(EXERCISE PROMPT): Search each line below for the word "measuring" and list those that contain it.

DATA LISTING Start Marker

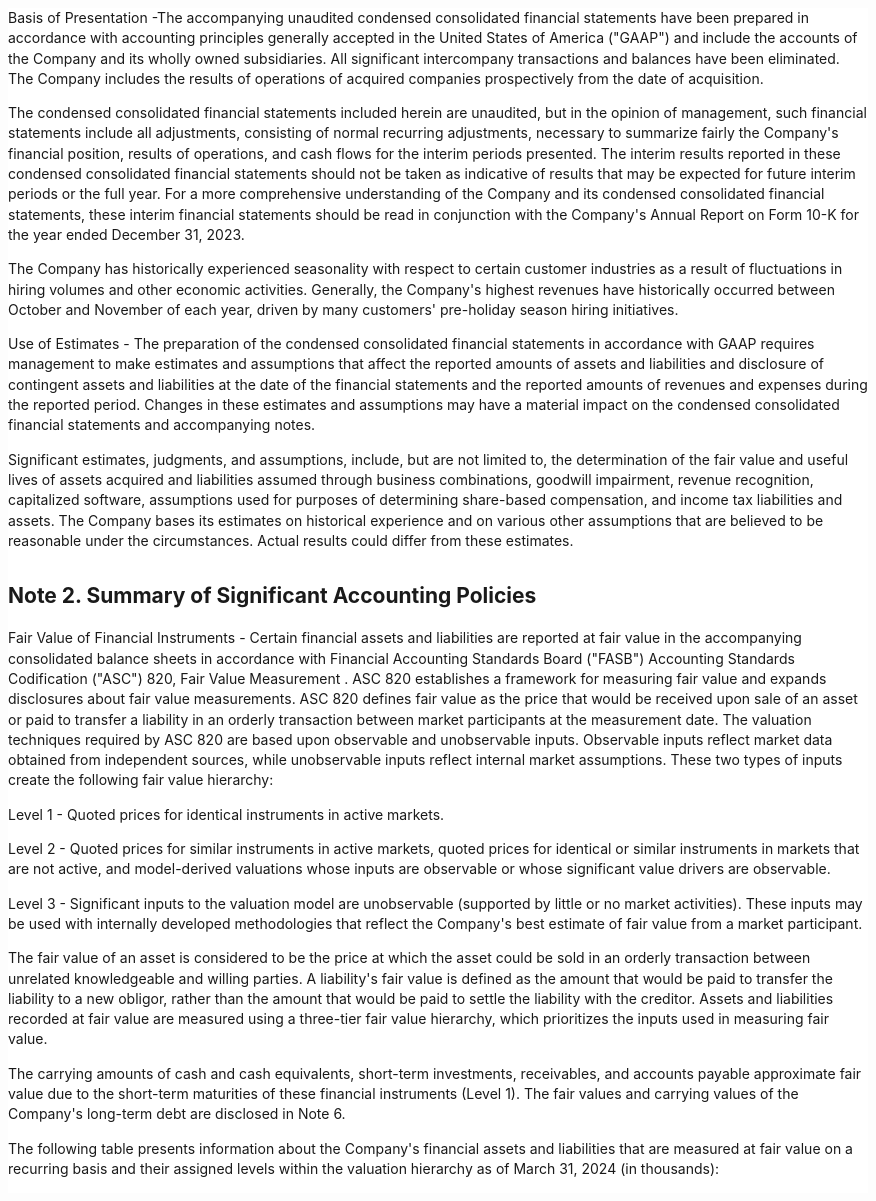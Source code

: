 <p>Basis of Presentation -The accompanying unaudited condensed consolidated financial statements have been prepared in accordance with accounting principles generally accepted in the United States of America ("GAAP") and include the accounts of the Company and its wholly owned subsidiaries. All significant intercompany transactions and balances have been eliminated. The Company includes the results of operations of acquired companies prospectively from the date of acquisition.</p>
<p>The condensed consolidated financial statements included herein are unaudited, but in the opinion of management, such financial statements include all adjustments, consisting of normal recurring adjustments, necessary to summarize fairly the Company's financial position, results of operations, and cash flows for the interim periods presented. The interim results reported in these condensed consolidated financial statements should not be taken as indicative of results that may be expected for future interim periods or the full year. For a more comprehensive understanding of the Company and its condensed consolidated financial statements, these interim financial statements should be read in conjunction with the Company's Annual Report on Form 10-K for the year ended December 31, 2023.</p>
<p>The Company has historically experienced seasonality with respect to certain customer industries as a result of fluctuations in hiring volumes and other economic activities. Generally, the Company's highest revenues have historically occurred between October and November of each year, driven by many customers' pre-holiday season hiring initiatives.</p>
<p>Use of Estimates - The preparation of the condensed consolidated financial statements in accordance with GAAP requires management to make estimates and assumptions that affect the reported amounts of assets and liabilities and disclosure of contingent assets and liabilities at the date of the financial statements and the reported amounts of revenues and expenses during the reported period. Changes in these estimates and assumptions may have a material impact on the condensed consolidated financial statements and accompanying notes.</p>
<p>Significant estimates, judgments, and assumptions, include, but are not limited to, the determination of the fair value and useful lives of assets acquired and liabilities assumed through business combinations, goodwill impairment, revenue recognition, capitalized software, assumptions used for purposes of determining share-based compensation, and income tax liabilities and assets. The Company bases its estimates on historical experience and on various other assumptions that are believed to be reasonable under the circumstances. Actual results could differ from these estimates.</p>
<h2>Note 2. Summary of Significant Accounting Policies</h2>
<p>Fair Value of Financial Instruments - Certain financial assets and liabilities are reported at fair value in the accompanying consolidated balance sheets in accordance with Financial Accounting Standards Board ("FASB") Accounting Standards Codification ("ASC") 820, Fair Value Measurement . ASC 820 establishes a framework for measuring fair value and expands disclosures about fair value measurements. ASC 820 defines fair value as the price that would be received upon sale of an asset or paid to transfer a liability in an orderly transaction between market participants at the measurement date. The valuation techniques required by ASC 820 are based upon observable and unobservable inputs. Observable inputs reflect market data obtained from independent sources, while unobservable inputs reflect internal market assumptions. These two types of inputs create the following fair value hierarchy:</p>
<p>Level 1 - Quoted prices for identical instruments in active markets.</p>
<p>Level 2 - Quoted prices for similar instruments in active markets, quoted prices for identical or similar instruments in markets that are not active, and model-derived valuations whose inputs are observable or whose significant value drivers are observable.</p>
<p>Level 3 - Significant inputs to the valuation model are unobservable (supported by little or no market activities). These inputs may be used with internally developed methodologies that reflect the Company's best estimate of fair value from a market participant.</p>
<p>The fair value of an asset is considered to be the price at which the asset could be sold in an orderly transaction between unrelated knowledgeable and willing parties. A liability's fair value is defined as the amount that would be paid to transfer the liability to a new obligor, rather than the amount that would be paid to settle the liability with the creditor. Assets and liabilities recorded at fair value are measured using a three-tier fair value hierarchy, which prioritizes the inputs used in measuring fair value.</p>
<p>The carrying amounts of cash and cash equivalents, short-term investments, receivables, and accounts payable approximate fair value due to the short-term maturities of these financial instruments (Level 1). The fair values and carrying values of the Company's long-term debt are disclosed in Note 6.</p>
<p>The following table presents information about the Company's financial assets and liabilities that are measured at fair value on a recurring basis and their assigned levels within the valuation hierarchy as of March 31, 2024 (in thousands):</p>
<table>
<thead>
<tr>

DATA LISTING End Marker

(RESPONSE):
<p>Fair Value of Financial Instruments - Certain financial assets and liabilities are reported at fair value in the accompanying consolidated balance sheets in accordance with Financial Accounting Standards Board ("FASB") Accounting Standards Codification ("ASC") 820, Fair Value Measurement . ASC 820 establishes a framework for measuring fair value and expands disclosures about fair value measurements. ASC 820 defines fair value as the price that would be received upon sale of an asset or paid to transfer a liability in an orderly transaction between market participants at the measurement date. The valuation techniques required by ASC 820 are based upon observable and unobservable inputs. Observable inputs reflect market data obtained from independent sources, while unobservable inputs reflect internal market assumptions. These two types of inputs create the following fair value hierarchy:</p>
<p>The fair value of an asset is considered to be the price at which the asset could be sold in an orderly transaction between unrelated knowledgeable and willing parties. A liability's fair value is defined as the amount that would be paid to transfer the liability to a new obligor, rather than the amount that would be paid to settle the liability with the creditor. Assets and liabilities recorded at fair value are measured using a three-tier fair value hierarchy, which prioritizes the inputs used in measuring fair value.</p>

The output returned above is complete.